“Nous ferons barrage au colonialisme brutal, ou à ce qu’il en reste. Malheureusement, Cette pensée [colonialiste] est utilisée par des Algériens, ou des pseudo-Algériens, des traîtres, homosexuels et mercenaires. Ils sont restés aux côtés de ces gens. Ils ne font pas partie de nous, ni nous d’eux”
Salah Eddine Dahmoune
Ministre algérien de l’Intérieur

Ce sont quelques mots qui risquent de tendre encore plus le climat politique en Algérie. À huit jours de la première élection présidentielle de l’ère post-Bouteflika, ces propos “gravissimes”, comme l’écrit Liberté en Une, ont été prononcés mardi 3 décembre par Salah Eddine Dahmoune, le ministre algérien de l’Intérieur, devant le Sénat, alors qu’il défendait un projet de loi.

L’homme évoque alors les manifestants, qui depuis neuf mois, mènent un mouvement sans précédent de contestation du système en place, et les accuse d’être manipulés par des puissances extérieures, rapporte le quotidien El Watan.

Traîtres”, “pervers” ou “homosexuels”, ces termes ont immédiatement fait polémique et agité les réseaux sociaux. “Le vocabulaire du personnel politique s’enrichit à l’occasion de nouveaux qualificatifs après ceux prononcés par le chef d’état-major et le chef de l’État (‘chirdhima [groupuscules]’, ‘quelques éléments’, etc..), poursuit El Watan. Les propos indécents du ministre devant les sénateurs s’ajoutent aux nombreuses attaques prononcées à l’encontre du mouvement populaire et de ses partisans.

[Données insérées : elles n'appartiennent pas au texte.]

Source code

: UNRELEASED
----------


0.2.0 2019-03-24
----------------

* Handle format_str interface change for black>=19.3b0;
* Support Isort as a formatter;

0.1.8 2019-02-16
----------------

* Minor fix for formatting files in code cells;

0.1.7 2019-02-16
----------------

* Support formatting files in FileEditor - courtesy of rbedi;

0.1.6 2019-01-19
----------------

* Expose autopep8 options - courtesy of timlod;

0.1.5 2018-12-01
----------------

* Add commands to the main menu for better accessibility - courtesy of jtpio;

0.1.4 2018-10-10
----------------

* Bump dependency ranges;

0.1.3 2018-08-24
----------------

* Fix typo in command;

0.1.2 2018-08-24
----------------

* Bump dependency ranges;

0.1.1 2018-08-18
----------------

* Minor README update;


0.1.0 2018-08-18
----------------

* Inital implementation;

Ce n’est pas la première fois que le pouvoir en place cherche à discréditer le Hirak, mais jamais de tels termes n’ont été employés par un personnage politique de premier plan. Cette déclaration intervient alors que la présidentielle, prévue pour le 12 décembre, devrait se tenir dans des conditions extrêmement compliquées.

Le mouvement de protestation appelle au boycott des élections, qu’il ne reconnaît pas. Les protestataires estiment en effet que c’est toujours le même système, que celui en place sous les 20 années de présidence d’Abdelaziz Bouteflika, qui resterait au pouvoir. Les cinq candidats, dont deux anciens Premier ministres et deux anciens ministres, ont du mal à mener campagne. Rien n’assure donc que le vote pourra se dérouler sur l’ensemble du territoire.

Après plusieurs reports, le premier procès d’ex-dirigeants algériens incarcérés pour corruption, s’est ouvert mercredi.